А если парикмахерша в плохом настроении и шутить не любит, как же она тебя подстрижет? Она же, надевая халат, ворчала: «У людей выходной как выходной, гуляют, а тут руки отваливаются»…
А людей, у которых выходной как выходной, все прибывало. Видно, все рассчитывали, как и я: кто же в понедельник с утра в парикмахерскую пойдет? И полезли все, как миленькие, как и я со своими ушами. Нервный, конечно, опять недоволен.
— Это они только открывают в половине восьмого, а когда на самом деле работать начнут? Бесполезно! Она еще чесаться-причесываться будет с полчаса
А парикмахерша на руки свои жалуется. Уборщица ей посочувствовала, а мне от этого толку никакого — мои уши и зеленые глаза здесь бесполезны, факт. Поскольку у человека руки отваливаются… И я ушел.
Честно говоря, не так уж и сильно мне нужно было подстричься. Я пришел сюда совсем даже не потому…
Мне хотелось, прежде чем сесть в поезд… Ах, да что там — было просто грустно. Здесь недалеко в этот час в доме рядом с Бутырским рынком, за одним из окон (из него мне уж столько раз смотрели вслед добрые карие глаза) спала сейчас Зайчишка, а я уходил… неподстриженный, уходил, чтобы в три часа дня сесть в поезд Но сейчас никто на меня не смотрел в окно с двенадцатого этажа. Я уходил и смотрел на окно. Рано еще, в окне никого не было. Но я все равно видел это личико с доверчивыми грустными глазами.
ЧАСТЬ ТРЕТЬЯ
24
Я остался на хуторе Ванаталу. Можно сказать, снова повезло. Дом, то есть хутор со всеми его пристройками и мельницей, конечно, купили. Но прошли недели, прежде чем я увидел нового хозяина. Звали его Хуго. Он был похож на моего дядю с острова Сааремаа; невысок, плотен, квадратный череп с широким лбом. Но, в отличие от моего дяди, который тоже звался Хуго, этот мужик был не склонен к алкогольным напиткам, уж трезвенника от пьяницы я еще в состоянии отличить. Он приехал на такси. Время приближалось к полудню, Тийю только что отбыла в Вильянди (живописный городок в Центральной Эстонии, где-то там неподалеку лечился муж Тийю).
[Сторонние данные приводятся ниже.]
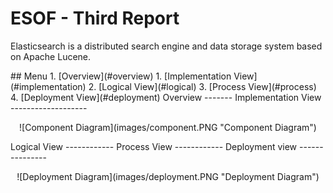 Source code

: ESOF - Third Report
====================
Elasticsearch is a distributed search engine and data storage system based on Apache Lucene.

<a name="index"/>
## Menu
1. [Overview](#overview)
1. [Implementation View](#implementation)
2. [Logical View](#logical)
3. [Process View](#process)
4. [Deployment View](#deployment)

<a name="overview" />
Overview
-------

<a name="implementation" />
Implementation View
-------------------
<p align="center">
  ![Component Diagram](images/component.PNG "Component Diagram")
</p>
<a name="logical"/>
Logical View
------------

<a name="requirements"/>
Process View
------------

<a name="deployment"/>
Deployment view
---------------
<p align="center">
  ![Deployment Diagram](images/deployment.PNG "Deployment Diagram")
</p>

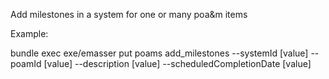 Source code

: Add milestones in a system for one or many poa&m items

Example:

bundle exec exe/emasser put poams add_milestones --systemId [value] --poamId [value] --description [value] --scheduledCompletionDate [value]
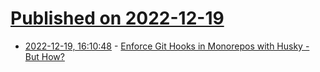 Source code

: # [Published on 2022-12-19](index.md)

* [2022-12-19, 16:10:48](https://lobste.rs/s/zswdlf/enforce_git_hooks_monorepos_with_husky) - [Enforce Git Hooks in Monorepos with Husky - But How?](https://dev.to/mimafogeus2/enforce-git-hooks-in-monorepos-with-husky-but-how-3fma)
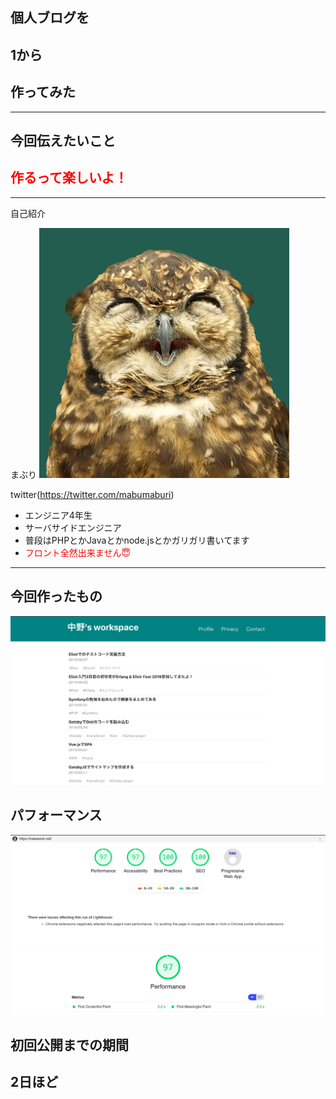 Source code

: ## 個人ブログを

## 1から

## 作ってみた
---

今回伝えたいこと
---

## <span style="color: red; "> 作るって楽しいよ！</span>

---

自己紹介

まぶり
<img src="assets/images/profile.png">

twitter(https://twitter.com/mabumaburi)

- エンジニア4年生
- サーバサイドエンジニア
- 普段はPHPとかJavaとかnode.jsとかガリガリ書いてます
- <span style="color: red;"> フロント全然出来ません😇 </span>

---

## 今回作ったもの

<img src="assets/images/mysite.png">

## パフォーマンス

<img src="assets/images/peformance.png">

## 初回公開までの期間
2日ほど
---
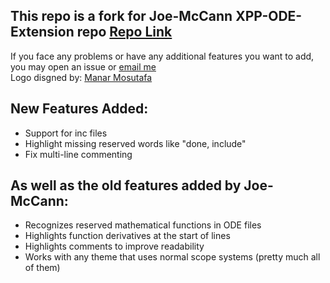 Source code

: ## This repo is a fork for Joe-McCann XPP-ODE-Extension repo [Repo Link](https://github.com/Joe-McCann/XPP-ODE-Extension)

If you face any problems or have any additional features you want to add, you may open an issue or [email me](mailto:muhammadmoustafa22@gmail.com)  
Logo disgned by: [Manar Mosutafa](mailto:manarmoustafa246@gmail.com)

## New Features Added:
- Support for inc files
- Highlight missing reserved words like "done, include"
- Fix multi-line commenting

## As well as the old features added by Joe-McCann:
- Recognizes reserved mathematical functions in ODE files
- Highlights function derivatives at the start of lines
- Highlights comments to improve readability
- Works with any theme that uses normal scope systems (pretty much all of them)

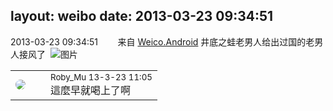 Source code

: layout: weibo
date: 2013-03-23 09:34:51
---
<meta name="referrer" content="no-referrer" />

2013-03-23 09:34:51  &nbsp;&nbsp;&nbsp;&nbsp;&nbsp;&nbsp; 来自 <a href="http://app.weibo.com/t/feed/l4RWD" rel="nofollow">Weico.Android</a>
井底之蛙老男人给出过国的老男人接风了 ​​​
![图片](https://ww4.sinaimg.cn/large/6d2a6003jw1e2zgi13c5uj.jpg)

<table style="width: 100%;">
  <tr>
    <td style="width: 40px;"><img style="border-radius:50%" src="https://tva2.sinaimg.cn/crop.0.0.180.180.50/81fd9f09jw1e8qgp5bmzyj2050050aa8.jpg?KID=imgbed,tva&Expires=1624464159&ssig=%2Fy7s4c2B%2Fu"></td>
    <td colspan="2"><small>Roby_Mu 13-3-23 11:05</small><br/>這麼早就喝上了啊</td>
  </tr>
</table>
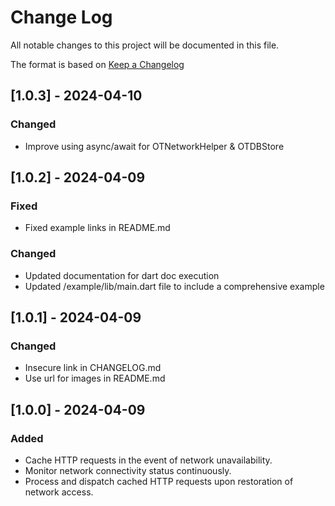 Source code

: # Change Log
All notable changes to this project will be documented in this file.
 
The format is based on [Keep a Changelog](https://keepachangelog.com/)

## [1.0.3] - 2024-04-10

### Changed

- Improve using async/await for OTNetworkHelper & OTDBStore

## [1.0.2] - 2024-04-09

### Fixed

- Fixed example links in README.md

### Changed

- Updated documentation for dart doc execution
- Updated /example/lib/main.dart file to include a comprehensive example

## [1.0.1] - 2024-04-09

### Changed

- Insecure link in CHANGELOG.md
- Use url for images in README.md

## [1.0.0] - 2024-04-09

### Added

- Cache HTTP requests in the event of network unavailability.
- Monitor network connectivity status continuously.
- Process and dispatch cached HTTP requests upon restoration of network access.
Около месяца назад, когда Тийю ездила в Одессу к младшей дочери, я был усердным «базарным воробьем» и собирал кормовую свеклу в колхозе имени В. Кингисеппа, таскал мешки с картофелем, в результате пятьсот рублей запрятал в заначку и относительно зимнего пропитания был спокоен. Топлива тоже хватало, от Роберта же остались те самые бревна, которые меня придавили так, что правой рукой орудовать в колхозе было очень даже неудобно: в любом положении рука вообще-то двигалась свободно и не причиняла сильной боли, только нельзя было заложить ее за спину, а если попробовать дотянуться ею до лопаток — дикая боль! Так что если бы, скажем, я попал в ситуацию, когда выкручивают руки, — мне был бы каюк.
С деньгами повезло не только в колхозе. Еще поляки в Варшаве издали мою книгу «Бежать от тени своей», и я получил чеки. Причем они ее издали неожиданно двумя тиражами, и гонорар соответственно увеличился. Единственно, я не понял, зачем им понадобилось изменить название: они перевели «Бежать от жены своей»… Такая обложка действительно смотрится более интригующе, если подумать. Ведь каждой полячке небезынтересно узнать, как это бегают мужья от своих жен, да и поляки иные, надо думать, не прочь узнать, как можно удрать от жены, так что в результате, по-видимому, и выпустили двумя тиражами. Люблю людей с юмором. Удалось заключить договор с болгарами, по вот неизвестно, под каким заглавием издадут.
Итак, Тийю отправилась навестить мужа, и тут же во двор заехало такси. Из него вылез коренастый мужик с внешностью моего дяди и его именем, лет ему было около сорока. Поздоровались.
— Я — новый хозяин, — сказал он как бы между прочим.
— Я — старый жилец, — в тон ему ответил я. Обменялись рукопожатиями. — За деньгами, наверное, приехали? — спросил я, имея в виду квартплату, то есть те уже известные пятнадцать рублей в месяц.
— Нет, — ответил он так же безразлично. — Просто так. Посмотреть.